## WORK ITEM
All entries are to be transcribed exactly. Pictures are not part of the copy.

## DATA RECORDS
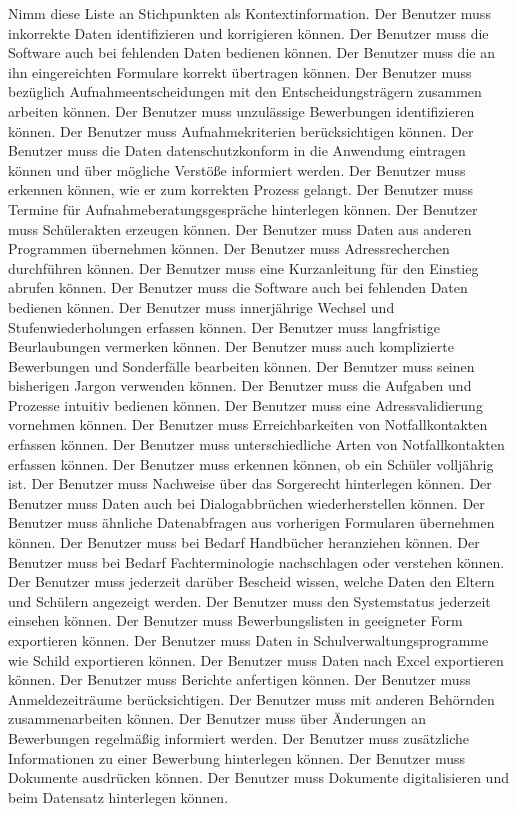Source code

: Nimm diese Liste an Stichpunkten als Kontextinformation.
Der Benutzer muss inkorrekte Daten identifizieren und korrigieren können.
Der Benutzer muss die Software auch bei fehlenden Daten bedienen können. 
Der Benutzer muss die an ihn eingereichten Formulare korrekt übertragen können.
Der Benutzer muss bezüglich Aufnahmeentscheidungen mit den Entscheidungsträgern zusammen arbeiten können.
Der Benutzer muss unzulässige Bewerbungen identifizieren können.
Der Benutzer muss Aufnahmekriterien berücksichtigen können.
Der Benutzer muss die Daten datenschutzkonform in die Anwendung eintragen können und über mögliche Verstöße informiert werden.
Der Benutzer muss erkennen können, wie er zum korrekten Prozess gelangt.
Der Benutzer muss Termine für Aufnahmeberatungsgespräche hinterlegen können.
Der Benutzer muss Schülerakten erzeugen können.
Der Benutzer muss Daten aus anderen Programmen übernehmen können.
Der Benutzer muss Adressrecherchen durchführen können.
Der Benutzer muss eine Kurzanleitung für den Einstieg abrufen können.
Der Benutzer muss die Software auch bei fehlenden Daten bedienen können.
Der Benutzer muss innerjährige Wechsel und Stufenwiederholungen erfassen können.
Der Benutzer muss langfristige Beurlaubungen vermerken können.
Der Benutzer muss auch komplizierte Bewerbungen und Sonderfälle bearbeiten können.
Der Benutzer muss seinen bisherigen Jargon verwenden können.
Der Benutzer muss die Aufgaben und Prozesse intuitiv bedienen können.
Der Benutzer muss eine Adressvalidierung vornehmen können.
Der Benutzer muss Erreichbarkeiten von Notfallkontakten erfassen können.
Der Benutzer muss unterschiedliche Arten von Notfallkontakten erfassen können.
Der Benutzer muss erkennen können, ob ein Schüler volljährig ist.
Der Benutzer muss Nachweise über das Sorgerecht hinterlegen können.
Der Benutzer muss Daten auch bei Dialogabbrüchen wiederherstellen können.
Der Benutzer muss ähnliche Datenabfragen aus vorherigen Formularen übernehmen können.
Der Benutzer muss bei Bedarf Handbücher heranziehen können.
Der Benutzer muss bei Bedarf Fachterminologie nachschlagen oder verstehen können.
Der Benutzer muss jederzeit darüber Bescheid wissen, welche Daten den Eltern und Schülern angezeigt werden.
Der Benutzer muss den Systemstatus jederzeit einsehen können.
Der Benutzer muss Bewerbungslisten in geeigneter Form exportieren können.
Der Benutzer muss Daten in Schulverwaltungsprogramme wie Schild exportieren können.
Der Benutzer muss Daten nach Excel exportieren können.
Der Benutzer muss Berichte anfertigen können.
Der Benutzer muss Anmeldezeiträume berücksichtigen.
Der Benutzer muss mit anderen Behörnden zusammenarbeiten können.
Der Benutzer muss über Änderungen an Bewerbungen regelmäßig informiert werden.
Der Benutzer muss zusätzliche Informationen zu einer Bewerbung hinterlegen können.
Der Benutzer muss Dokumente ausdrücken können.
Der Benutzer muss Dokumente digitalisieren und beim Datensatz hinterlegen können.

## WRITTEN SOLUTION
Source code

: Nimm diese Liste an Stichpunkten als Kontextinformation.
Der Benutzer muss inkorrekte Daten identifizieren und korrigieren können.
Der Benutzer muss die Software auch bei fehlenden Daten bedienen können. 
Der Benutzer muss die an ihn eingereichten Formulare korrekt übertragen können.
Der Benutzer muss bezüglich Aufnahmeentscheidungen mit den Entscheidungsträgern zusammen arbeiten können.
Der Benutzer muss unzulässige Bewerbungen identifizieren können.
Der Benutzer muss Aufnahmekriterien berücksichtigen können.
Der Benutzer muss die Daten datenschutzkonform in die Anwendung eintragen können und über mögliche Verstöße informiert werden.
Der Benutzer muss erkennen können, wie er zum korrekten Prozess gelangt.
Der Benutzer muss Termine für Aufnahmeberatungsgespräche hinterlegen können.
Der Benutzer muss Schülerakten erzeugen können.
Der Benutzer muss Daten aus anderen Programmen übernehmen können.
Der Benutzer muss Adressrecherchen durchführen können.
Der Benutzer muss eine Kurzanleitung für den Einstieg abrufen können.
Der Benutzer muss die Software auch bei fehlenden Daten bedienen können.
Der Benutzer muss innerjährige Wechsel und Stufenwiederholungen erfassen können.
Der Benutzer muss langfristige Beurlaubungen vermerken können.
Der Benutzer muss auch komplizierte Bewerbungen und Sonderfälle bearbeiten können.
Der Benutzer muss seinen bisherigen Jargon verwenden können.
Der Benutzer muss die Aufgaben und Prozesse intuitiv bedienen können.
Der Benutzer muss eine Adressvalidierung vornehmen können.
Der Benutzer muss Erreichbarkeiten von Notfallkontakten erfassen können.
Der Benutzer muss unterschiedliche Arten von Notfallkontakten erfassen können.
Der Benutzer muss erkennen können, ob ein Schüler volljährig ist.
Der Benutzer muss Nachweise über das Sorgerecht hinterlegen können.
Der Benutzer muss Daten auch bei Dialogabbrüchen wiederherstellen können.
Der Benutzer muss ähnliche Datenabfragen aus vorherigen Formularen übernehmen können.
Der Benutzer muss bei Bedarf Handbücher heranziehen können.
Der Benutzer muss bei Bedarf Fachterminologie nachschlagen oder verstehen können.
Der Benutzer muss jederzeit darüber Bescheid wissen, welche Daten den Eltern und Schülern angezeigt werden.
Der Benutzer muss den Systemstatus jederzeit einsehen können.
Der Benutzer muss Bewerbungslisten in geeigneter Form exportieren können.
Der Benutzer muss Daten in Schulverwaltungsprogramme wie Schild exportieren können.
Der Benutzer muss Daten nach Excel exportieren können.
Der Benutzer muss Berichte anfertigen können.
Der Benutzer muss Anmeldezeiträume berücksichtigen.
Der Benutzer muss mit anderen Behörnden zusammenarbeiten können.
Der Benutzer muss über Änderungen an Bewerbungen regelmäßig informiert werden.
Der Benutzer muss zusätzliche Informationen zu einer Bewerbung hinterlegen können.
Der Benutzer muss Dokumente ausdrücken können.
Der Benutzer muss Dokumente digitalisieren und beim Datensatz hinterlegen können.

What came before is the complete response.